Mr. Bernanke seems somewhat concerned about the credibility of the Federal Reserve in the public conscience, especially given the aggressive approach he took in 2008 and which Mr. Powell has continued during the pandemic. “I had this fantastic conversation in my head between Jay Powell and William McChesney Martin, where I think Martin probably would have had a stroke or something because of the different things the interim presidents did,” he said. said, referring to Mr. Martin, the chairman of the Federal Reserve from 1951 to 1970.

In the book, Bernanke discusses how he sought to improve the Federal Reserve’s reputation for independence by making it more transparent, including by holding press conferences. “In everyday life, we judge the credibility of promises more by the reputation of the promise-makers than by the exact words they use,” he said. “The same principle applies to central bank promises. Central bank credibility depends in part on the personal reputation and communication skills of key decision makers, but since decision makers cannot irrevocably commit themselves or their successors, institutional reputation is also important. Because of concerns about institutional reputation, policy makers have an incentive to keep their promises, even those made by their predecessors.

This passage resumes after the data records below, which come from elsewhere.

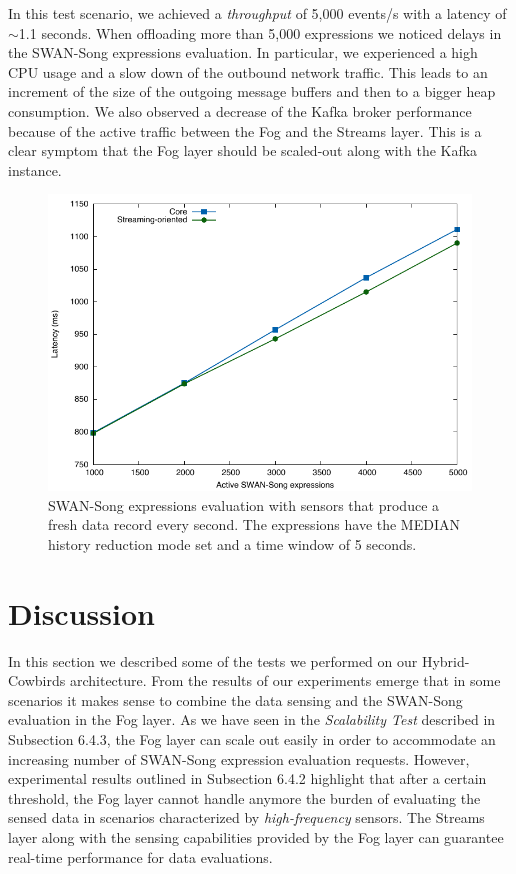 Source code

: In this test scenario, we achieved a \emph{throughput} of 5,000 events/s with a latency of $\sim$1.1 seconds. When offloading more than 5,000 expressions we noticed delays in the SWAN-Song expressions evaluation. In particular, we experienced a high CPU usage and a slow down of the outbound network traffic. This leads to an increment of the size of the outgoing message buffers and then to a bigger heap consumption. We also observed a decrease of the Kafka broker performance because of the active traffic between the Fog and the Streams layer. This is a clear symptom that the Fog layer should be scaled-out along with the Kafka instance. 
 \begin{figure}[h!]
\includegraphics[width=1\textwidth]{images/1f_MEDIAN.pdf}
 \caption{SWAN-Song expressions evaluation with sensors that produce a fresh data record every second. The expressions have the MEDIAN history reduction mode set and a time window of 5 seconds.}
\label{fig:1_0_median}
\end{figure}


\section{Discussion}
In this section we described some of the tests we performed on our Hybrid-Cowbirds architecture. From the results of our experiments emerge that in some scenarios it makes sense to combine the data sensing and  the SWAN-Song evaluation in the Fog layer. As we have seen in the \emph{Scalability Test} described in Subsection 6.4.3, the Fog layer can scale out easily in order to accommodate an increasing number of SWAN-Song expression evaluation requests. However, experimental results outlined in Subsection 6.4.2 highlight that after a certain threshold, the Fog layer cannot handle anymore the burden of evaluating the sensed data in scenarios characterized by \emph{high-frequency} sensors.
The Streams layer along with the sensing capabilities provided by the Fog layer can guarantee real-time performance for data evaluations.

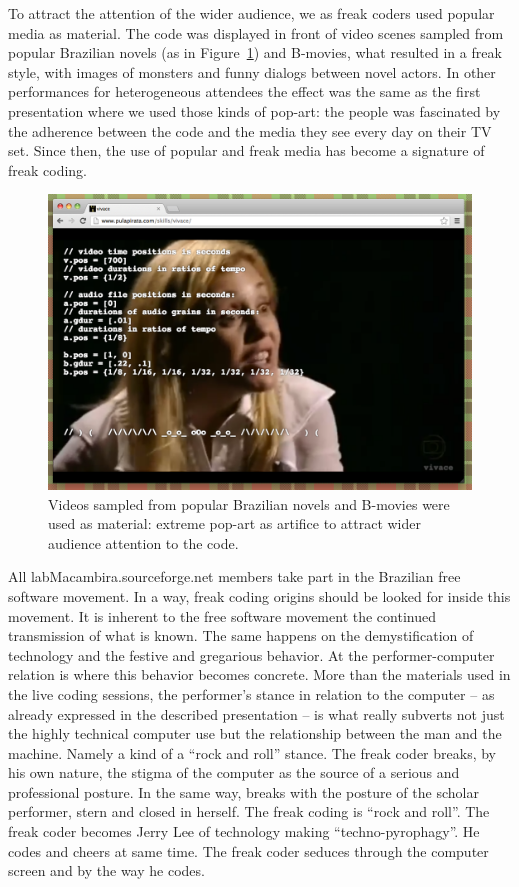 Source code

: \documentclass[letterpaper, 12pt]{article}
\begin{document}
{To attract the attention of the wider audience, we as freak coders
used popular media as material. The code was displayed in front of
video scenes sampled from popular Brazilian novels (as in
Figure~\ref{fig:novela}) and B-movies, what resulted in a freak style,
with images of monsters and funny dialogs between novel actors. In
other performances for heterogeneous attendees the effect was the same
as the first presentation where we used those kinds of pop-art: the
people was fascinated by the adherence between the code and the media
they see every day on their TV set. Since then, the use of popular and
freak media has become a signature of freak coding.

\begin{figure}[htpb]
  \begin{center}
    \includegraphics[scale=.3]{img/fig_novela.png}
    \caption{Videos sampled from popular Brazilian novels and B-movies
      were used as material: extreme pop-art as artifice to attract
      wider audience attention to the code.}
    \label{fig:novela}
  \end{center}
\end{figure}

All labMacambira.sourceforge.net members take part in the Brazilian
free software movement. In a way, freak coding origins should be
looked for inside this movement. It is inherent to the free software
movement the continued transmission of what is known. The same happens
on the demystification of technology and the festive and gregarious
behavior. At the performer-computer relation is where this behavior
becomes concrete. More than the materials used in the live coding
sessions, the performer's stance in relation to the computer -- as
already expressed in the described presentation -- is what really
subverts not just the highly technical computer use but the
relationship between the man and the machine. Namely a kind of a
``rock and roll'' stance. The freak coder breaks, by his own nature,
the stigma of the computer as the source of a serious and professional
posture. In the same way, breaks with the posture of the scholar
performer, stern and closed in herself. The freak coding is ``rock and
roll''. The freak coder becomes Jerry Lee of technology making
``techno-pyrophagy''. He codes and cheers at same time. The freak
coder seduces through the computer screen and by the way he codes.

}
\end{document}
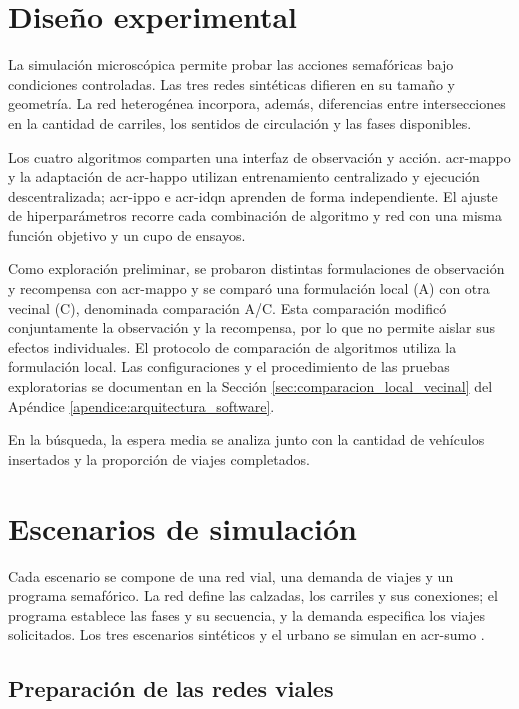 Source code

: \section{Diseño experimental}
\label{sec:tarea_investigacion}
\label{sec:enfoque_diseno}

La simulación microscópica permite probar las acciones semafóricas bajo condiciones controladas. Las tres redes sintéticas difieren en su tamaño y geometría. La red heterogénea incorpora, además, diferencias entre intersecciones en la cantidad de carriles, los sentidos de circulación y las fases disponibles.

Los cuatro algoritmos comparten una interfaz de observación y acción. \acrshort{acr-mappo} y la adaptación de \acrshort{acr-happo} utilizan entrenamiento centralizado y ejecución descentralizada; \acrshort{acr-ippo} e \acrshort{acr-idqn} aprenden de forma independiente. El ajuste de hiperparámetros recorre cada combinación de algoritmo y red con una misma función objetivo y un cupo de ensayos.

Como exploración preliminar, se probaron distintas formulaciones de observación y recompensa con \acrshort{acr-mappo} y se comparó una formulación local (A) con otra vecinal (C), denominada comparación A/C. Esta comparación modificó conjuntamente la observación y la recompensa, por lo que no permite aislar sus efectos individuales. El protocolo de comparación de algoritmos utiliza la formulación local. Las configuraciones y el procedimiento de las pruebas exploratorias se documentan en la Sección \ref{sec:comparacion_local_vecinal} del Apéndice \ref{apendice:arquitectura_software}.

En la búsqueda, la espera media se analiza junto con la cantidad de vehículos insertados y la proporción de viajes completados.

\section{Escenarios de simulación}
\label{sec:diseno_escenarios}

Cada escenario se compone de una red vial, una demanda de viajes y un programa semafórico. La red define las calzadas, los carriles y sus conexiones; el programa establece las \glspl{fase} y su secuencia, y la demanda especifica los viajes solicitados. Los tres escenarios sintéticos y el urbano se simulan en \acrshort{acr-sumo} \cite{lopez2018sumo,SUMO2026_SUMO}.

\subsection{Preparación de las redes viales}
\label{subsec:metodologia_modelado_sumo}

Mr. Bernanke left the Fed as chairman in 2014, but remained in Washington, where he is a fellow at the Brookings Institution and a senior adviser to investment firm Pimco. He said he’d rather not have to make the decisions Mr. Powell now faces, or endure the hours of congressional testimony in which his decisions were questioned.

Instead, he prefers to think of the role with a slight distance and the ability to pontificate on political issues that he used to avoid.

When asked if he believed student debt should be forgiven, his characteristic pause disappeared: “It would be very unfair to eliminate it. Many of the people who have significant student debt are professionals who will continue to earn a lot of money over their lifetime. So why would we favor them over someone who didn’t go to college, for example? »

Or what about the Federal Reserve changing its inflation target? No break either. “Inflation targets shouldn’t be used as a short-term tool, you know? If you raise the inflation target to 3% for a short term purpose, then why not 4%, or why not 3.5%, or why not create a band, or whatever?

The good news is that Mr Bernanke isn’t worried about a 2008-style crisis. He is concerned about house prices, saying they’ve gone up ‘a lot, like 30% in the last two years’.

“It’s something that needs to be watched,” he said, but unlike 2008, “the mortgages that are loaned out to buy these homes are generally much better quality than the subprime mortgages of he 15 years ago”.